By July 9, the challenge was, technically, over. But instead of resting on their laurels after 100 days, the girls chose the other option offered by their parents: to extend their daily runs until March 31, 2021.

“I kept going because I wanted to see if I could get better on my miles, and I wanted to challenge myself to see if I could do it for the whole year, even in Minnesota,” Sophie said.

“I was going to stop because it was really hard, but my other two sisters did it, so I was like, ‘I don’t want them to be better than me,’” Raeya added. (Their older sister also completed the 100-day challenge.)

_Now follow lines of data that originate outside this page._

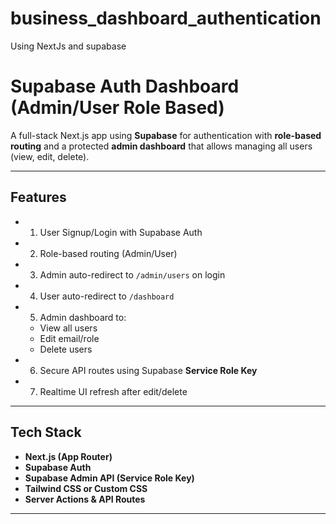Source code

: # business_dashboard_authentication
Using NextJs and supabase


# Supabase Auth Dashboard (Admin/User Role Based)

A full-stack Next.js app using **Supabase** for authentication with **role-based routing** and a protected **admin dashboard** that allows managing all users (view, edit, delete).

---

## Features

- 1. User Signup/Login with Supabase Auth
- 2. Role-based routing (Admin/User)
- 3. Admin auto-redirect to `/admin/users` on login
- 4. User auto-redirect to `/dashboard`
- 5. Admin dashboard to:
  - View all users
  - Edit email/role
  - Delete users
- 6. Secure API routes using Supabase **Service Role Key**
- 7. Realtime UI refresh after edit/delete

---

##  Tech Stack

- **Next.js (App Router)**
- **Supabase Auth**
- **Supabase Admin API (Service Role Key)**
- **Tailwind CSS or Custom CSS**
- **Server Actions & API Routes**

---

During the summer, their friend would bike through the neighborhood and dare them to keep up. Their parents joined sometimes. Or, their puppy Harvey ran alongside them — well, until he got tired. 

The family returned to Florida over Thanksgiving, where they continued their miles in nicer weather — Sophie once ran circles around the Home Depot parking lot. Once they returned to Minnesota and the cold set in, the two continued to run in snow and sleet, but went inside on the treadmill when it got too icy. Sophie accidentally missed one winter day, but ran two miles the next day to make up for it, she said.

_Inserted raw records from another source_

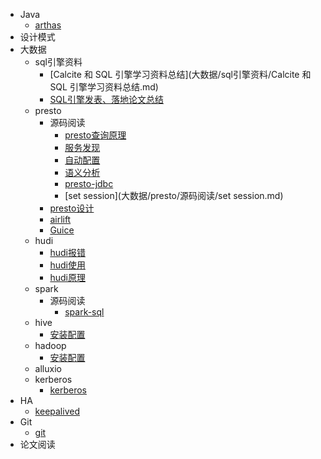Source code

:- Java
  - [arthas](java/arthas.md)
- 设计模式
- 大数据
  - sql引擎资料
    - [Calcite 和 SQL 引擎学习资料总结](大数据/sql引擎资料/Calcite 和 SQL 引擎学习资料总结.md)
    - [SQL引擎发表、落地论文总结](大数据/sql引擎资料/SQL引擎发表、落地论文总结.md)
  - presto
    - 源码阅读
      - [presto查询原理](大数据/presto/源码阅读/presto查询原理.md)
      - [服务发现](大数据/presto/源码阅读/discovery.md)
      - [自动配置](大数据/presto/源码阅读/自动配置.md)
      - [语义分析](大数据/presto/源码阅读/语义分析.md)
      - [presto-jdbc](大数据/presto/源码阅读/presto-jdbc.md)
      - [set session](大数据/presto/源码阅读/set session.md)
    - [presto设计](大数据/presto/presto设计.md)
    - [airlift](大数据/presto/airlift.md)
    - [Guice](大数据/presto/Guice.md)
  - hudi
    - [hudi报错](大数据/hudi/hudi报错.md)
    - [hudi使用](大数据/hudi/hudi使用.md)
    - [hudi原理](大数据/hudi/hudi原理.md)
  - spark
    - 源码阅读
      - [spark-sql](大数据/spark/源码阅读/spark-sql.md)
  - hive
    - [安装配置](大数据/hive/安装配置.md)
  - hadoop
    - [安装配置](大数据/hadoop/安装配置.md)
  - alluxio
  - kerberos
    - [kerberos](大数据/kerberos/Kerberos.md)
- HA
  - [keepalived](HA/keepalived.md)
- Git
  - [git](Git/git.md)
- 论文阅读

There’s still a month to go, but Raeya and Sophie show no signs of slowing down. By April, they’ll each have around $800 for their college funds — and Raeya will be allowed to get her ears pierced.

At the end, they’ll celebrate with cake and ice cream, and maybe, plan a new goal for 2021.

“I’m happy we did it,” Sophie said. “We’ll probably do more after it ends ... we want to get even better.”